_Exercise description_
From the records that follow, copy every line that contains the word "left".

◇ ◇ ◇ ◇

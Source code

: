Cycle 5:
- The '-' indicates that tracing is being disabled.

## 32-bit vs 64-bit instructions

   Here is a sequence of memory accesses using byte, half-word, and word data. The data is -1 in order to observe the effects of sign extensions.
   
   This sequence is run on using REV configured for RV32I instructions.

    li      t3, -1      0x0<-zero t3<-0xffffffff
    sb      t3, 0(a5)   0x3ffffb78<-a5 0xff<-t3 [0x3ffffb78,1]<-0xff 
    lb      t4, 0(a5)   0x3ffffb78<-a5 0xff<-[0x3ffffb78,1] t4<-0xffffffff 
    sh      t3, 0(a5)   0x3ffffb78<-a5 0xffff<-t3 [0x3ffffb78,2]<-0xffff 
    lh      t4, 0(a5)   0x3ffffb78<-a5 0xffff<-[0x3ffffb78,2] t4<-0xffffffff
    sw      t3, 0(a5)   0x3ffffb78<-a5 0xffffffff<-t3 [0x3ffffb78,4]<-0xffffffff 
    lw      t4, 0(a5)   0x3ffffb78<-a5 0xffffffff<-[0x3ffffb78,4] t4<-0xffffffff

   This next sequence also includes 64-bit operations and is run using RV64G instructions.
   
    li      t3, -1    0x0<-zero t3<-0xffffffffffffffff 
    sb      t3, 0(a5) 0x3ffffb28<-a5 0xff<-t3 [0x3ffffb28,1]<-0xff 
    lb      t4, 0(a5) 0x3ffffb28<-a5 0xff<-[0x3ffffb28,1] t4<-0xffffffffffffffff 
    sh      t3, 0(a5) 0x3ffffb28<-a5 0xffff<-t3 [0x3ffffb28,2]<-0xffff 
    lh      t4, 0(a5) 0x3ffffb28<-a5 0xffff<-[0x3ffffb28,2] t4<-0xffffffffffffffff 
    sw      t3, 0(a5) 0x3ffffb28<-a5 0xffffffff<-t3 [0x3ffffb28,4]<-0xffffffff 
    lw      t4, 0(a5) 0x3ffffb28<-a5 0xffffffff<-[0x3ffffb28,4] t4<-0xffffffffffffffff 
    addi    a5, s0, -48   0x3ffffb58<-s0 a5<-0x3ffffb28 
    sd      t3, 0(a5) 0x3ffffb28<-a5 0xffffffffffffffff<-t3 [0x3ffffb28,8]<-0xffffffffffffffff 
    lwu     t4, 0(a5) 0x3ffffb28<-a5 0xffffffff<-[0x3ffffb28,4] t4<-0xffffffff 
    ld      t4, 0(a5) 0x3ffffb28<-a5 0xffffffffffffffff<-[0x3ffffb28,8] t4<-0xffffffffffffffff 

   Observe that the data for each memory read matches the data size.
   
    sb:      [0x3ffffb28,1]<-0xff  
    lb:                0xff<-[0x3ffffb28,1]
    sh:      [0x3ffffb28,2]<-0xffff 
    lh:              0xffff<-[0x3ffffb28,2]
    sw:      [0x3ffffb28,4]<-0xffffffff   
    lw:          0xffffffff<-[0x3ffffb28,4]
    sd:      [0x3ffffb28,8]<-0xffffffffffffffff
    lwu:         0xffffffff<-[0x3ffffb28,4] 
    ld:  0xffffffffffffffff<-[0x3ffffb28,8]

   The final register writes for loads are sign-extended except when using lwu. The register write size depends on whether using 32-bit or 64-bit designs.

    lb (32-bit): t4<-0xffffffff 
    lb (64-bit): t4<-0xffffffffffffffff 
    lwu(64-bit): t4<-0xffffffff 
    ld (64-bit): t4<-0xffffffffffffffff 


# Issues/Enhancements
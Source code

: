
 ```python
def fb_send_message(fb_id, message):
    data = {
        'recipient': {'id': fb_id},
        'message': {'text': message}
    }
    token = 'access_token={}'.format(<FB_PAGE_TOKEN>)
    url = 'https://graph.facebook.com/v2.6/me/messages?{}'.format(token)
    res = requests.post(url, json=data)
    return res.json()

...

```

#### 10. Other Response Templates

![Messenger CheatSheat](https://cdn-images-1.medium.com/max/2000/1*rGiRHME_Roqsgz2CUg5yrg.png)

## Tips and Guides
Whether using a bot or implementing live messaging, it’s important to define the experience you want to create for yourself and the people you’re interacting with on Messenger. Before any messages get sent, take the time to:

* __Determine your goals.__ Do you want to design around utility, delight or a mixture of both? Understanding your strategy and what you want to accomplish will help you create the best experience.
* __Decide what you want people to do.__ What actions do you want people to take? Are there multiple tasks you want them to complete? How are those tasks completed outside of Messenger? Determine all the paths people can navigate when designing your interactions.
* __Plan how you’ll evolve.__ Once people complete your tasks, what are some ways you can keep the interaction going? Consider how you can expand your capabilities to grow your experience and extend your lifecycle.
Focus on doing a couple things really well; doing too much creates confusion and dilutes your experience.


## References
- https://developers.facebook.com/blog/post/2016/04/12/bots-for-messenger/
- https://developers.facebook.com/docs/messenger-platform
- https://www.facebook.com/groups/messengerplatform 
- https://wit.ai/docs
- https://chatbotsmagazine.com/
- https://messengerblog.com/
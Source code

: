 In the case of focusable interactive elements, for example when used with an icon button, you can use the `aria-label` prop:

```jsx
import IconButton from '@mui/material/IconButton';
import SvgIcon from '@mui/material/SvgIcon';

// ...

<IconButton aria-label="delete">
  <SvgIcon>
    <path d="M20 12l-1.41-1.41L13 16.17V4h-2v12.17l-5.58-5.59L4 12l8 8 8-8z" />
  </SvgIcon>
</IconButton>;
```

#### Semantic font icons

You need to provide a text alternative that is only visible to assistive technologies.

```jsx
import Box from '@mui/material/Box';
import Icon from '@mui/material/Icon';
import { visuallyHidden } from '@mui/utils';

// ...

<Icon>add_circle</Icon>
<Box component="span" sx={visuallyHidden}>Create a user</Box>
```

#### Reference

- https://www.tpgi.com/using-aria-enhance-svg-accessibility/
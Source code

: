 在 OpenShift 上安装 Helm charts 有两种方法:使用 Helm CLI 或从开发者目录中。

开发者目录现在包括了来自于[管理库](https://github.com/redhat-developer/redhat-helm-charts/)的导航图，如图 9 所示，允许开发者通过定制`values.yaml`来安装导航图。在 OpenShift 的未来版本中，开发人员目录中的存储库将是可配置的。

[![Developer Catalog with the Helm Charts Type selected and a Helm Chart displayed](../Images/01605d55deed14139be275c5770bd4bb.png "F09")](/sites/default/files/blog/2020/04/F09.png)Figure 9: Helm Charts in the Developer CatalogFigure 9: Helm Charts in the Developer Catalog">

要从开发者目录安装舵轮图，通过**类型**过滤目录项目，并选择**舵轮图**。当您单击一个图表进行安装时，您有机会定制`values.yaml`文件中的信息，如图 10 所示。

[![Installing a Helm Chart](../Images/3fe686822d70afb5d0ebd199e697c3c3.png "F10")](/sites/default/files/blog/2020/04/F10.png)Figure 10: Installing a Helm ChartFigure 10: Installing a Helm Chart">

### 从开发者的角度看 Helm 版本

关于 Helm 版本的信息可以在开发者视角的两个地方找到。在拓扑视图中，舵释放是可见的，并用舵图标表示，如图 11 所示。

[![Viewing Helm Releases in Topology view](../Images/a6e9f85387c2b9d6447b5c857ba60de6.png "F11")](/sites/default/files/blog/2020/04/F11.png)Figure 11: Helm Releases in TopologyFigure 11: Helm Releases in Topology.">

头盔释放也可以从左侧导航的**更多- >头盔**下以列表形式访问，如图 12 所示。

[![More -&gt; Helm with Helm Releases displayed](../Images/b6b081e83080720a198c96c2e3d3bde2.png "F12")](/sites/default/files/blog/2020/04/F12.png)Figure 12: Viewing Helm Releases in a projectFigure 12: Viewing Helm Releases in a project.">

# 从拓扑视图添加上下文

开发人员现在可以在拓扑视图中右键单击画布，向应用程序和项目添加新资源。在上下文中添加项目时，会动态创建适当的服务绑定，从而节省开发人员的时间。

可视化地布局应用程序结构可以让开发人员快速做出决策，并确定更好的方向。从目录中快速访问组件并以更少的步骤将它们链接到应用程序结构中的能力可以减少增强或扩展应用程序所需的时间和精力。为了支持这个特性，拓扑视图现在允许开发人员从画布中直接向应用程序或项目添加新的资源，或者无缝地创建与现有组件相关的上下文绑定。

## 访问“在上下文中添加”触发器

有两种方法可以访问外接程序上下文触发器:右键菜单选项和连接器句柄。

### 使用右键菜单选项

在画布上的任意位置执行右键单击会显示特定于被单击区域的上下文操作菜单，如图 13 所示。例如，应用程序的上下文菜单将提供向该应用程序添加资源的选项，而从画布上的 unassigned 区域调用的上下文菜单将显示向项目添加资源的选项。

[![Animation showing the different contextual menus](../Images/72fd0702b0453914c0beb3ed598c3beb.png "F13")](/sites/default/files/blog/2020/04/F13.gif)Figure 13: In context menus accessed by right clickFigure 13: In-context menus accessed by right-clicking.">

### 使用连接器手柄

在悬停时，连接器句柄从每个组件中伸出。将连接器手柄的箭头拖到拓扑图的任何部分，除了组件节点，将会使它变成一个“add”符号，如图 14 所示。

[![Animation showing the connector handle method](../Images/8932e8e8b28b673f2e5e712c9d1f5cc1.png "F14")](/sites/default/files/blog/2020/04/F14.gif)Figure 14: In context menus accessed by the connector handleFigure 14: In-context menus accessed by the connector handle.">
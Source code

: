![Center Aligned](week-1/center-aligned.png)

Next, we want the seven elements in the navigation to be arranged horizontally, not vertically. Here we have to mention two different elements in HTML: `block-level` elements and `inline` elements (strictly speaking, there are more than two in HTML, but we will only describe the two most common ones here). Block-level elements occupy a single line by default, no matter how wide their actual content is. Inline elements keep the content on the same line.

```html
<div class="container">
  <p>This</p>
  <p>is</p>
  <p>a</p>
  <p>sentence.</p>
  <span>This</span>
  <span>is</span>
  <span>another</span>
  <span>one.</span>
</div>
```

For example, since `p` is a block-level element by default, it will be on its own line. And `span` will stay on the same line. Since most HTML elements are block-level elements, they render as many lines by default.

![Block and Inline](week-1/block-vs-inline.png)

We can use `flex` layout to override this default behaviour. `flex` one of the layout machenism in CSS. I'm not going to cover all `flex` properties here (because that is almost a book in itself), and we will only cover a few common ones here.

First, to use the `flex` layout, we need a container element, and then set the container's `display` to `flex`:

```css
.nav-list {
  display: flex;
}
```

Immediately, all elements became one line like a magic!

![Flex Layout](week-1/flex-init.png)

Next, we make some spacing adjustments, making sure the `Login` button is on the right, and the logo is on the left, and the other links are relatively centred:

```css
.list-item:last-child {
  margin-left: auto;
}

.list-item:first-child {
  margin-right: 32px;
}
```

◇ ◇ ◇ ◇

_Solution for this exercise_
Next, we make some spacing adjustments, making sure the `Login` button is on the right, and the logo is on the left, and the other links are relatively centred:
  margin-left: auto;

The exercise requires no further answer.